Department data show that this cutback would have affected 47 cases in 2003 with an average injury severity of 7.6 on a scale of 1 to 9 (death). That means these victims usually became quadriplegic or severely brain damaged, facing a fatal diagnosis or needing lifetime care because of preventable medical errors.
These cases are not frivolous by any stretch of anyone's imagination.
Under the bill, those 47 patients would have lost an average of $200,000-plus over their lifetimes for non-medical expenses -- like respite for caregivers and disability-related home renovations -- and as compensation for lost quality of life.
Malpractice insurance rates, however, would have dropped only 4 percent or less from the total savings if HB 393 had been in effect.

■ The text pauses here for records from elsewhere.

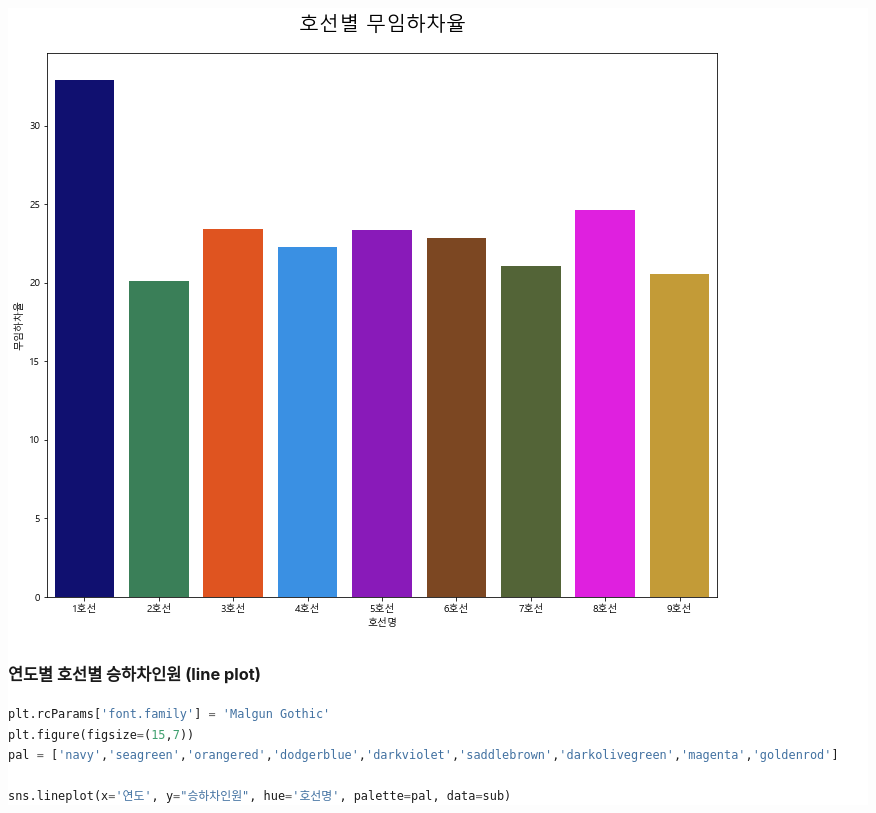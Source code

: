 

![png](img/output_27_1.png)


### 연도별 호선별 승하차인원 (line plot)



```python
plt.rcParams['font.family'] = 'Malgun Gothic'
plt.figure(figsize=(15,7))
pal = ['navy','seagreen','orangered','dodgerblue','darkviolet','saddlebrown','darkolivegreen','magenta','goldenrod']

sns.lineplot(x='연도', y="승하차인원", hue='호선명', palette=pal, data=sub)
```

The House approved further penalizing victim even though:
* Missouri claims activity has remained level or headed downward for health-care providers for almost two decades.

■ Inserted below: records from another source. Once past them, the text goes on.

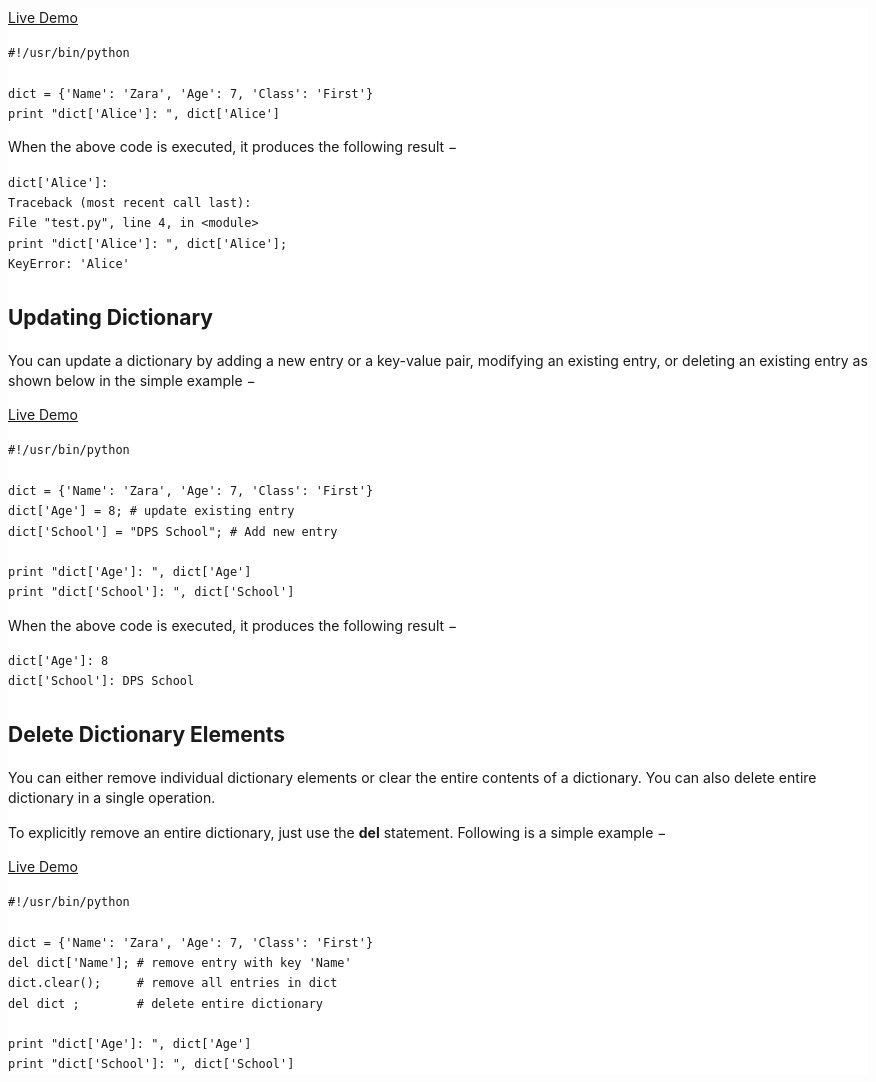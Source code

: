 [ Live Demo](http://tpcg.io/pzUOPx)

```
#!/usr/bin/python

dict = {'Name': 'Zara', 'Age': 7, 'Class': 'First'}
print "dict['Alice']: ", dict['Alice']
```

When the above code is executed, it produces the following result −

```
dict['Alice']:
Traceback (most recent call last):
File "test.py", line 4, in <module>
print "dict['Alice']: ", dict['Alice'];
KeyError: 'Alice'
```

## Updating Dictionary

You can update a dictionary by adding a new entry or a key-value pair, modifying an existing entry, or deleting an existing entry as shown below in the simple example −

[ Live Demo](http://tpcg.io/porcg2)

```
#!/usr/bin/python

dict = {'Name': 'Zara', 'Age': 7, 'Class': 'First'}
dict['Age'] = 8; # update existing entry
dict['School'] = "DPS School"; # Add new entry

print "dict['Age']: ", dict['Age']
print "dict['School']: ", dict['School']
```

When the above code is executed, it produces the following result −

```
dict['Age']: 8
dict['School']: DPS School
```

## Delete Dictionary Elements

You can either remove individual dictionary elements or clear the entire contents of a dictionary. You can also delete entire dictionary in a single operation.

To explicitly remove an entire dictionary, just use the **del** statement. Following is a simple example −

[ Live Demo](http://tpcg.io/mbvT73)

```
#!/usr/bin/python

dict = {'Name': 'Zara', 'Age': 7, 'Class': 'First'}
del dict['Name']; # remove entry with key 'Name'
dict.clear();     # remove all entries in dict
del dict ;        # delete entire dictionary

print "dict['Age']: ", dict['Age']
print "dict['School']: ", dict['School']
```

* Payouts peaked in 2002 as insurers made good on claims for which they did not properly reserve during the price wars of the late 1990s. Payments dropped 21 percent in 2003, but rates didn't respond.
* Missouri has neither runaway juries nor skyrocketing awards. The state staff, while I was director, conducted a rigorous analysis on awards and found that all the average increase since 1990 was accounted for by medical inflation, wage inflation and the increasing severity of injuries for victims. HB 393 won't affect these underlying cost pressures.
Missouri likely will gain nothing in HB 393 for doctors, who are caught in a cash-flow squeeze by health-care funding sources and the insurance industry. One of the nation's (and Missouri's) largest insurers officially said that a $250,000 cap will reduce rates in Texas only 1 percent, even though that state had not limits before. Missouri has had a cap since 1986. If caps lowered rates, we wouldn't have a problem today.
With the malpractice industry's poor performance over the past 30 years, Missouri should look closely at adopting a system similar to the one in Kansas, which has rates about half those in Missouri. Kansas has a state-sponsored fund that wrings the private profits and risk out of coverage for larger awards. This fund should lower rates and provide greater market stability for Missouri physicians without the tragic costs imposed on future malpractice victims.
Scott Lakin of Jefferson City, Mo., is a former state representative and was director of the Missouri Department of Insurance from 2001 to January of this year.